== EXERCISE DATA

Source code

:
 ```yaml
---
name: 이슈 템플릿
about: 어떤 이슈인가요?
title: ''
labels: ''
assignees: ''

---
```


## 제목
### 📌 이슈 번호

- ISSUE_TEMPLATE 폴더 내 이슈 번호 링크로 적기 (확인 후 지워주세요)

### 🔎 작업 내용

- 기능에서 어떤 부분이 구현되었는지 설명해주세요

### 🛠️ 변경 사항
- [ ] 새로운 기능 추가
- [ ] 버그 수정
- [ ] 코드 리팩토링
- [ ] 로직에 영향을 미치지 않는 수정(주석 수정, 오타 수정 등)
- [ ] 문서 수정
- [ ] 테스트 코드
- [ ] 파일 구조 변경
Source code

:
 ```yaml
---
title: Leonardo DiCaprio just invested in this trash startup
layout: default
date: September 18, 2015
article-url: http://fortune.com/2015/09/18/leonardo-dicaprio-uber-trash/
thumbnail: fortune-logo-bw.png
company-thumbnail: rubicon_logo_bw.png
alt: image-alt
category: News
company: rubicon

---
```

====

> **DESCRIPTION OF THE TASK**:
Exactly as written, transcribe each line of the data.

> **EXPECTED OUTPUT**:
Source code

:
 ```yaml
---
name: 이슈 템플릿
about: 어떤 이슈인가요?
title: ''
labels: ''
assignees: ''

---
```


## 제목
### 📌 이슈 번호

- ISSUE_TEMPLATE 폴더 내 이슈 번호 링크로 적기 (확인 후 지워주세요)

### 🔎 작업 내용

- 기능에서 어떤 부분이 구현되었는지 설명해주세요

### 🛠️ 변경 사항
- [ ] 새로운 기능 추가
- [ ] 버그 수정
- [ ] 코드 리팩토링
- [ ] 로직에 영향을 미치지 않는 수정(주석 수정, 오타 수정 등)
- [ ] 문서 수정
- [ ] 테스트 코드
- [ ] 파일 구조 변경
Source code

:
 ```yaml
---
title: Leonardo DiCaprio just invested in this trash startup
layout: default
date: September 18, 2015
article-url: http://fortune.com/2015/09/18/leonardo-dicaprio-uber-trash/
thumbnail: fortune-logo-bw.png
company-thumbnail: rubicon_logo_bw.png
alt: image-alt
category: News
company: rubicon

---
```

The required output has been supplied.